*** Records provided Section Begins ***

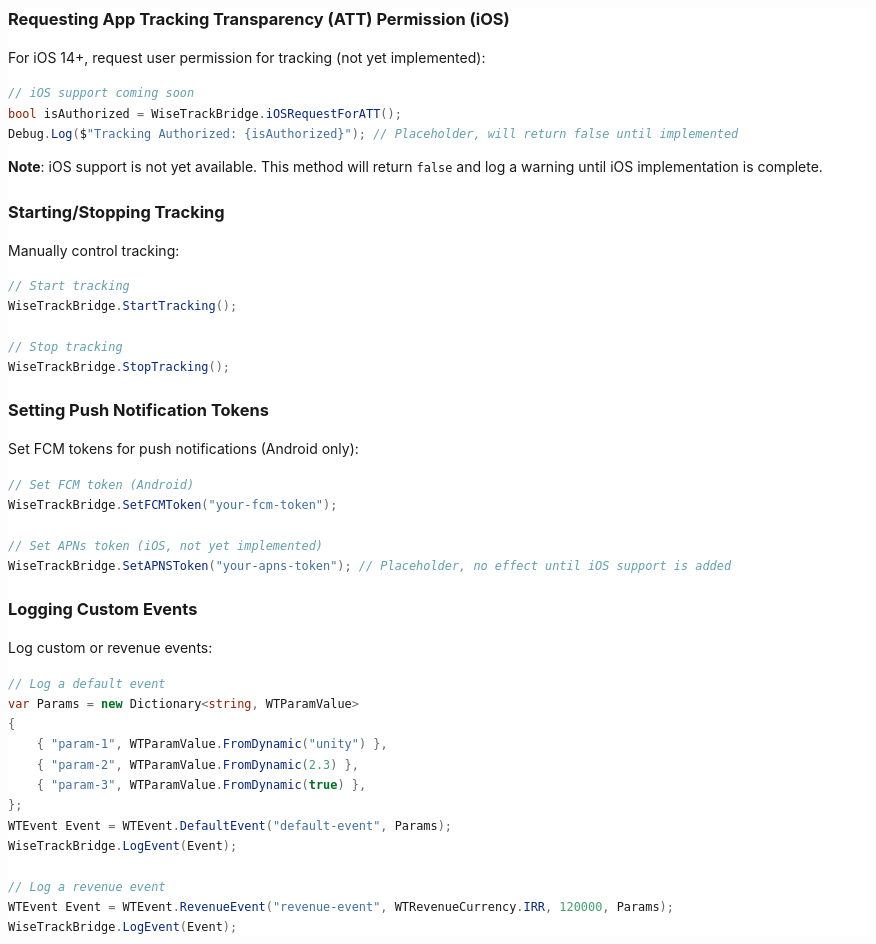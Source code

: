 ### Requesting App Tracking Transparency (ATT) Permission (iOS)

For iOS 14+, request user permission for tracking (not yet implemented):

```csharp
// iOS support coming soon
bool isAuthorized = WiseTrackBridge.iOSRequestForATT();
Debug.Log($"Tracking Authorized: {isAuthorized}"); // Placeholder, will return false until implemented
```

**Note**: iOS support is not yet available. This method will return `false` and log a warning until iOS implementation is complete.

### Starting/Stopping Tracking

Manually control tracking:

```csharp
// Start tracking
WiseTrackBridge.StartTracking();

// Stop tracking
WiseTrackBridge.StopTracking();
```

### Setting Push Notification Tokens

Set FCM tokens for push notifications (Android only):

```csharp
// Set FCM token (Android)
WiseTrackBridge.SetFCMToken("your-fcm-token");

// Set APNs token (iOS, not yet implemented)
WiseTrackBridge.SetAPNSToken("your-apns-token"); // Placeholder, no effect until iOS support is added
```

### Logging Custom Events

Log custom or revenue events:

```csharp
// Log a default event
var Params = new Dictionary<string, WTParamValue>
{
    { "param-1", WTParamValue.FromDynamic("unity") },
    { "param-2", WTParamValue.FromDynamic(2.3) },
    { "param-3", WTParamValue.FromDynamic(true) },
};
WTEvent Event = WTEvent.DefaultEvent("default-event", Params);
WiseTrackBridge.LogEvent(Event);

// Log a revenue event
WTEvent Event = WTEvent.RevenueEvent("revenue-event", WTRevenueCurrency.IRR, 120000, Params);
WiseTrackBridge.LogEvent(Event);
```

*** Records provided Section Ends ***

### Work instructions
What is the number of lines above that contain the string "Android"? Answer with that number only.

### Task output
2